Fereyd smiled. “I knew you were up to it. I needed someone I could trust. Someone there…”

  “Someone who was part of the intricate web of friends and confidantes you have nurtured wherever you go?”

  “Hard words, Ibram. I thought we were friends.”

  We are. You know your friends, Fereyd. You made them yourself.

  There was a silence.

  “So tell me… from the beginning.” Gaunt raised a questioning eyebrow.

  Fereyd shrugged. “You know it all, don’t you?”

  “I’ve had gobbets of it, piecemeal… bits and scraps, educated guesses, intuitions. I’d like to hear it clean.”

  Fereyd put down his lasgun, drew off his gloves and flexed his knuckles. The gesture made Gaunt smile. There was nothing about this man, this Tactician Wheyland, that remotely resembled the Fereyd he’d known on the city farms of Pashen Nine-Sixty, such was the spy’s mastery of disguise. But now that little gesture, an idiosyncrasy even careful disguise couldn’t mask. It reassured the commissar.

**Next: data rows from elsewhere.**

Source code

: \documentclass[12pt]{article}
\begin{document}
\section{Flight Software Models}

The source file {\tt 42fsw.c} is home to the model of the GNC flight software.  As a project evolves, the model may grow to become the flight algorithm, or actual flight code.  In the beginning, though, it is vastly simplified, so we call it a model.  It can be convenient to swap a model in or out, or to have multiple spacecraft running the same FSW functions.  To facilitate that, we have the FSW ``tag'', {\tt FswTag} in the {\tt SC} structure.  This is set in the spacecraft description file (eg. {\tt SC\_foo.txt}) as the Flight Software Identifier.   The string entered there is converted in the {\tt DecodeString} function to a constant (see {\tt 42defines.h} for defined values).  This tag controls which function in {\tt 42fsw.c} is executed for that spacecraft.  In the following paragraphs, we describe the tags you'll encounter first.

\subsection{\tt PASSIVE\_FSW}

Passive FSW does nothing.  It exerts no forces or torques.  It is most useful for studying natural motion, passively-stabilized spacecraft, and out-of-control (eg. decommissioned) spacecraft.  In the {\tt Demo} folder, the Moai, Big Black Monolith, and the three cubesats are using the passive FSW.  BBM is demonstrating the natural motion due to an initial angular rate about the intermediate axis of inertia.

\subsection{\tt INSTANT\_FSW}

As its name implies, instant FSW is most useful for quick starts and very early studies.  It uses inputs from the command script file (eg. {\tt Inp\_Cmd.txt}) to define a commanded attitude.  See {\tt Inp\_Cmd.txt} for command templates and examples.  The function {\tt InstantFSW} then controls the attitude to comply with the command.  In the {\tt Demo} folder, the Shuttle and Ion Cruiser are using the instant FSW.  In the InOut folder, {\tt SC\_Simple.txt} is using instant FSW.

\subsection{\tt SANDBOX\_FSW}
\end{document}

  “It is standard Imperial practice for a warmaster to establish a covert network to observe all of his command. Macaroth is cautious, a son of the Emperor in instinct. And glory knows, he’s got a lot of shadows to fear. Slaydo’s choice wasn’t popular. Many resent him, Dravere most of all. Power corrupts, and the temptation of power corrupts even more. Men are just men, and they are fallible. I’ve been part of the network assigned by Macaroth to keep watch and check on his Crusade’s officers. Dravere is a proud man, Bram, he will not suffer this slight.”

  “You’ve said as much before. Hell, I’ve even paraphrased you to my men.”

  “You’ve told your men?” Fereyd asked quickly, with a sharp look.

  “My officers. Just enough to make sure they are with me, just enough to give them an edge if it matters. Fact is, I’ve probably told them all I know, which is precious little. The prize, the Vermilion trophy… that’s what has changed everything, isn’t it?”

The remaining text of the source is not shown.